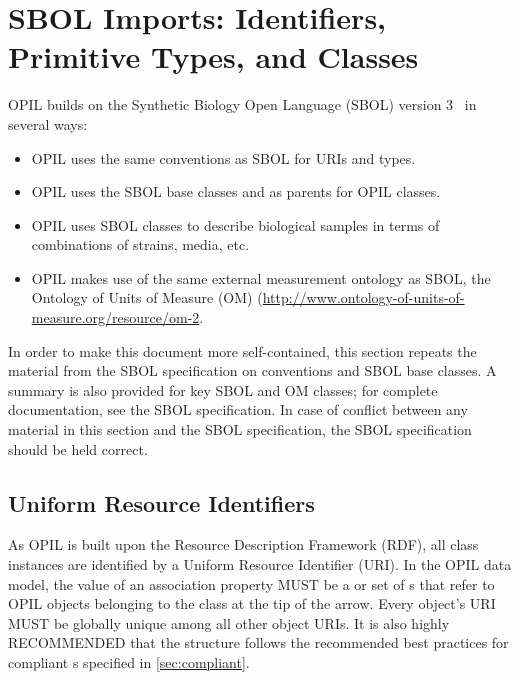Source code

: \section{SBOL Imports: Identifiers, Primitive Types, and Classes}

OPIL builds on the Synthetic Biology Open Language (SBOL) version 3~\citep{SBOL3} in several ways:
\begin{itemize}
\item OPIL uses the same conventions as SBOL for URIs and types.
\item OPIL uses the SBOL base classes  and  as parents for OPIL classes.
\item OPIL uses SBOL classes to describe biological samples in terms of combinations of strains, media, etc.
\item OPIL makes use of the same external measurement ontology as SBOL, the Ontology of Units of Measure (OM) (\url{http://www.ontology-of-units-of-measure.org/resource/om-2}.
\end{itemize}

In order to make this document more self-contained, this section repeats the material from the SBOL specification on conventions and SBOL base classes.
A summary is also provided for key SBOL and OM classes; for complete documentation, see the SBOL specification.
In case of conflict between any material in this section and the SBOL specification, the SBOL specification should be held correct.

\subsection{Uniform Resource Identifiers}
\label{sec:URIstructure}

As OPIL is built upon the Resource Description Framework (RDF), all class instances are identified by a Uniform Resource Identifier (URI).  In the OPIL data model, the value of an association property MUST be a  or set of s that refer to OPIL objects belonging to the class at the tip of the arrow.  Every  object's URI MUST be globally unique among all other  object URIs. It is also highly RECOMMENDED that the  structure follows the recommended best practices for compliant s specified in \ref{sec:compliant}.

Your assignment>
Report every line of the data above that contains the string "material" by copying it in full.

Answer box>
In order to make this document more self-contained, this section repeats the material from the SBOL specification on conventions and SBOL base classes.
In case of conflict between any material in this section and the SBOL specification, the SBOL specification should be held correct.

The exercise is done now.